Cela dit, l’écœurement est bien là, avec la conscience de se faire avoir. Cela se traduit par une forme de résistance que Ford n’arrive pas à contrecarrer. Sur la ligne d’assemblage d’abord, puis dans d’autres secteurs, peu à peu, les objectifs de production, pourtant très faibles, ne sont plus atteints. Il est arrivé pendant plusieurs jours qu’il y ait zéro pièce et zéro transmission produite.
Une direction qui ne maitrise pas tout
Ça énerve les chefs et la direction, pour qui ce refus de travailler est un affront. Comment est-ce possible, des ouvrierEs décideraient de ce qu’il faudrait produire ? Mais à quoi servirait la hiérarchie alors ? Faire travailler en ce moment ne traduit pas, pour Ford, un besoin de fabriquer, mais un souci d’imposer la discipline, d’occuper les salariéEs, parce que le temps qu’on passe à travailler, on ne le passe pas à réfléchir et à nous organiser.

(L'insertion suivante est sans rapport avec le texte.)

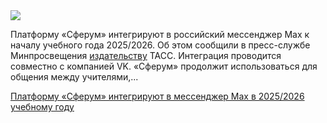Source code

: <!--2025-07-26 13:25:04-->
<div class="yb">
  <div class="rss habr"><img src="https://habrastorage.org/getpro/habr/upload_files/e3e/c3b/42b/e3ec3b42b8ae9bdccb6c9949ad5c3fc8.webp" /><p>Платформу «Сферум» интегрируют в российский мессенджер Max к началу учебного года 2025/2026. Об этом сообщили в пресс-службе Минпросвещения <a href="https://tass.ru/ekonomika/24615361" rel="noopener noreferrer nofollow">издательству</a> ТАСС. Интеграция проводится совместно с компанией VK. «Сферум» продолжит использоваться для общения между учителями,... <p class="titl"><a href="https://habr.com/ru/news/931342/?utm_source=habrahabr&utm_medium=rss&utm_campaign=931342">Платформу «Сферум» интегрируют в мессенджер Max в 2025/2026 учебному году</a></p></div>
</div>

La direction ne supporte pas que l’on ne travaille pas. Donc elle réorganise la production, proposant de produire sur 4 jours et, si l’objectif de production est atteint, alors nous aurions le vendredi à la maison, payés comme si nous travaillions. Il s’agit donc de nous remettre au travail, quitte à nous diviser, à semer la zizanie entre ceux qui voudront leur « vendredi » et ceux qui continueront à résister en travaillant le moins possible.
Ford n’a qu’un seul souci : maintenir le calme dans l’usine le temps que la procédure PSE arrive à son terme. La fin étant fixée au 18 décembre. Après c’est sûr, Ford voudra plier l’affaire le plus vite possible.
Nouvelle manifestation à Bordeaux
Il nous reste 50 jours pour bousculer tout ça. Pour empêcher Ford d’aller au bout de sa stratégie. Le compte à rebours est lancé. Pas de quoi se décourager car, même à pas nombreux, mais sur un fond de ras-le-bol des collègues, notre résistance parvient à déstabiliser Ford et à pousser les pouvoirs publics à agir au moins un peu. Les postures des uns et des autres évoluent, ce qui était impossible devient une hypothèse. La reprise de l’usine est aujourd’hui en discussion. D’accord, les pièges, les coups tordus et les mauvaises intentions nous attendent au tournant. Nous n’avons d’illusions à avoir sur personne, mais nous aurions tort de ne rien espérer. En tout cas, on s’accroche et notre manifestation du 25 octobre à Bordeaux est une initiative de plus pour changer la donne.